## TASK PROMPT
Give back exactly the lines that run from the beginning of the entries to the line containing "X and Y.</span></span>", both included, and nothing else.

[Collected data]
+---+
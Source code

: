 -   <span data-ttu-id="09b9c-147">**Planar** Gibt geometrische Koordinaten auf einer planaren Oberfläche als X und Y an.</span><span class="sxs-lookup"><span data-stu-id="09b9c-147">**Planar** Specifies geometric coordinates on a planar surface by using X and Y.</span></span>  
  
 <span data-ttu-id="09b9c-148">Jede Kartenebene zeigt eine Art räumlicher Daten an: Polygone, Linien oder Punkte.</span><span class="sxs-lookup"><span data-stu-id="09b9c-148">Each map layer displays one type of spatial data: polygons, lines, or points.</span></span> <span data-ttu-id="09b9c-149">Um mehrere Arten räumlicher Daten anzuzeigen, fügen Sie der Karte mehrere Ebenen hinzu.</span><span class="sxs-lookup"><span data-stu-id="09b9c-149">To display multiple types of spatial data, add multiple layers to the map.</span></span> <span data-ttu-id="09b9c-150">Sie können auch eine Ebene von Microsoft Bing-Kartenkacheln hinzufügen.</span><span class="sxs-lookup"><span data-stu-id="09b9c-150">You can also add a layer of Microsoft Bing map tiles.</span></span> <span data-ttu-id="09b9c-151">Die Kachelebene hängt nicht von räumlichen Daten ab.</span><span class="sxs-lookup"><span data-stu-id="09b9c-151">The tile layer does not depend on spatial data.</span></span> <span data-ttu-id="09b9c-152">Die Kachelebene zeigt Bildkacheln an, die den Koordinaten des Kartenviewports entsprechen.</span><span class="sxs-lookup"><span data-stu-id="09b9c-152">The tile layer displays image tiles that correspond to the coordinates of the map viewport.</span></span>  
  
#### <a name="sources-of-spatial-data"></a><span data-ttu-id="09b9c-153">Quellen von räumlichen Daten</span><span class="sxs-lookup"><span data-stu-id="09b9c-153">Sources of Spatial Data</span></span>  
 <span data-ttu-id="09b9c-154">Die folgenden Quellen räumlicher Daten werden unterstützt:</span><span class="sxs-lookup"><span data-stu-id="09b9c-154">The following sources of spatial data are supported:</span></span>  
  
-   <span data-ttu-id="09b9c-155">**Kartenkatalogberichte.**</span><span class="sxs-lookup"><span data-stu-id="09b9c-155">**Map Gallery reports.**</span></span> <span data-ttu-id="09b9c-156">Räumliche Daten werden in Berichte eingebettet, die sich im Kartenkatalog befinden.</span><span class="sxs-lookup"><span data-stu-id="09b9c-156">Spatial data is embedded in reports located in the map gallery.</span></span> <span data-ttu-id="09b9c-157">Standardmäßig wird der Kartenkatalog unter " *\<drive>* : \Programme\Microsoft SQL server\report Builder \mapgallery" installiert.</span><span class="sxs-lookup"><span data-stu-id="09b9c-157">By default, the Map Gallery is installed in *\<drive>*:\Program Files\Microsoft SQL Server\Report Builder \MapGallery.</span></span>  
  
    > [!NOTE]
+---+
## RESULT OF THE EXERCISE
Source code

: -   <span data-ttu-id="09b9c-147">**Planar** Gibt geometrische Koordinaten auf einer planaren Oberfläche als X und Y an.</span><span class="sxs-lookup"><span data-stu-id="09b9c-147">**Planar** Specifies geometric coordinates on a planar surface by using X and Y.</span></span>  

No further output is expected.